12. A substantially purfied procollagen peptidase comprised of a peptide selected from the group consisting of functional equivalents of ADAMTS-3, variants of ADAMTS-3, analogs of ADAMTS-3 and fragments of ADAMTS-3.

13. The substantially purified procollagen peptidase of claim 12, wherein said procollagen peptidase is a procollagen I/II N-propeptidase.

14. The substantially purified procollagen peptidase of claim 12 wherein said peptidase is a human peptidase.

15. The substantially purified procollagen peptidase of claim 12 wherein said peptidase is a bovine peptidase.

16. The substantially purified procollagen peptidase of claim 12 wherein said procollagen peptadse is capable of processing procollagens.
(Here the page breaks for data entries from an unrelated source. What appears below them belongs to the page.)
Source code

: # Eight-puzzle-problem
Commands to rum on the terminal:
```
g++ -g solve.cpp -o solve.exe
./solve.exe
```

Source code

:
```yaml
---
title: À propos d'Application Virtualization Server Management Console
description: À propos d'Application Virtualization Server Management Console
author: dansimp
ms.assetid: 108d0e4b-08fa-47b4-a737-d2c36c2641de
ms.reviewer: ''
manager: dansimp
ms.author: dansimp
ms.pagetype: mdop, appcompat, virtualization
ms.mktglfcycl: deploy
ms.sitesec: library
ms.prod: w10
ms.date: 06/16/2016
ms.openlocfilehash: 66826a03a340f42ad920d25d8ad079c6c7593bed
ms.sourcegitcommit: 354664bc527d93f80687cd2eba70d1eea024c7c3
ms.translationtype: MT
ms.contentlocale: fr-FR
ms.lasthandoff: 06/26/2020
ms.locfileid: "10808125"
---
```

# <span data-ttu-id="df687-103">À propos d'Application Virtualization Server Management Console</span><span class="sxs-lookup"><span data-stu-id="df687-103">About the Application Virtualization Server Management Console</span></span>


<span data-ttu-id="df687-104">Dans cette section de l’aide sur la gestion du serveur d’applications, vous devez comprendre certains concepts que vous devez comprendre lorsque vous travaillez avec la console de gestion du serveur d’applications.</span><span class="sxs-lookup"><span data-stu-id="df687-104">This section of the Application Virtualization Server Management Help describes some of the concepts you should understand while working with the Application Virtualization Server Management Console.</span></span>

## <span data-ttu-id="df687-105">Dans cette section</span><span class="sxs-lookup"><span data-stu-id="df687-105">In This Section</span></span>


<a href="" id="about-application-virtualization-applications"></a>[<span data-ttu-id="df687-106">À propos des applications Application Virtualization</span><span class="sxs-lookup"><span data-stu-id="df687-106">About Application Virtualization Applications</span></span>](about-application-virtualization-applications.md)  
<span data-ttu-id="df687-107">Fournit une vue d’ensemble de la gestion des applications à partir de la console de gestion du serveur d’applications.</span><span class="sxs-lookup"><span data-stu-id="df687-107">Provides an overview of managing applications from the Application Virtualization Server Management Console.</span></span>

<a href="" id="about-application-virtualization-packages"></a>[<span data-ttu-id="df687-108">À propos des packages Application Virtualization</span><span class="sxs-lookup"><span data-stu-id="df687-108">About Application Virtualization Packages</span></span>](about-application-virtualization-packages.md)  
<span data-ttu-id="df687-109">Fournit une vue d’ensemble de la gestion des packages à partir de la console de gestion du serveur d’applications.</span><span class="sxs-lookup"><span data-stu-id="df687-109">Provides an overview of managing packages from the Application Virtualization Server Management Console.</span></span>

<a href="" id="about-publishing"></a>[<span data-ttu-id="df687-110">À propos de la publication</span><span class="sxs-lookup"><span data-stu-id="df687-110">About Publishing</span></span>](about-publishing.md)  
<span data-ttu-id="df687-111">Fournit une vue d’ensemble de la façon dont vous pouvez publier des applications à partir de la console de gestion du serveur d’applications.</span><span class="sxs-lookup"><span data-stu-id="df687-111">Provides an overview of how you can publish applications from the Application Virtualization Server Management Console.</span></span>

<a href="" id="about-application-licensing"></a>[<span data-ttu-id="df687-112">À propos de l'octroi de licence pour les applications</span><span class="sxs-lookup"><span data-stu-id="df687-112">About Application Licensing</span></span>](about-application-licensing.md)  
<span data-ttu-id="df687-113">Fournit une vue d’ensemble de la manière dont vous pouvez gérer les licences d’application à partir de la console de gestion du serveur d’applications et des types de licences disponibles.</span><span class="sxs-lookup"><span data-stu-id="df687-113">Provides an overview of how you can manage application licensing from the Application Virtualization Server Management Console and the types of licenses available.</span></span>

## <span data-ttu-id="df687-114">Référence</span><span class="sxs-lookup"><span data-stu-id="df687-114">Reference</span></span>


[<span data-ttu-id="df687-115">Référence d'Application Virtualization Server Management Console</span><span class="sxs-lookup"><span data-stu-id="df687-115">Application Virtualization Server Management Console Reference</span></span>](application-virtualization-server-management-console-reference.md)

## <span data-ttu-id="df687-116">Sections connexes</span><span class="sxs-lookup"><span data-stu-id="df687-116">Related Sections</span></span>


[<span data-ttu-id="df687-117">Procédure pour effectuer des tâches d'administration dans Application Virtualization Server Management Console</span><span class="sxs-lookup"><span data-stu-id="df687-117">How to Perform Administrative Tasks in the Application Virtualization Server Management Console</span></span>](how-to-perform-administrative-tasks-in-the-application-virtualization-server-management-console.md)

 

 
17. An isolated polynucleotide comprising a nucleic acid sequence which is at least 95% identical to SEQ ID NO: 2.

18. The isolated polynucleotide of claim 17, said polynucleotide encoding for a protein which processes procollagen II.

19. An isolated polynucleotide comprising a nucleic acid sequence which is at least 95% identical to SEQ ID NO: 4.

20. The isolated polynucleotide of claim 19, said polynucleotide encoding for a protein which processes procollagen II.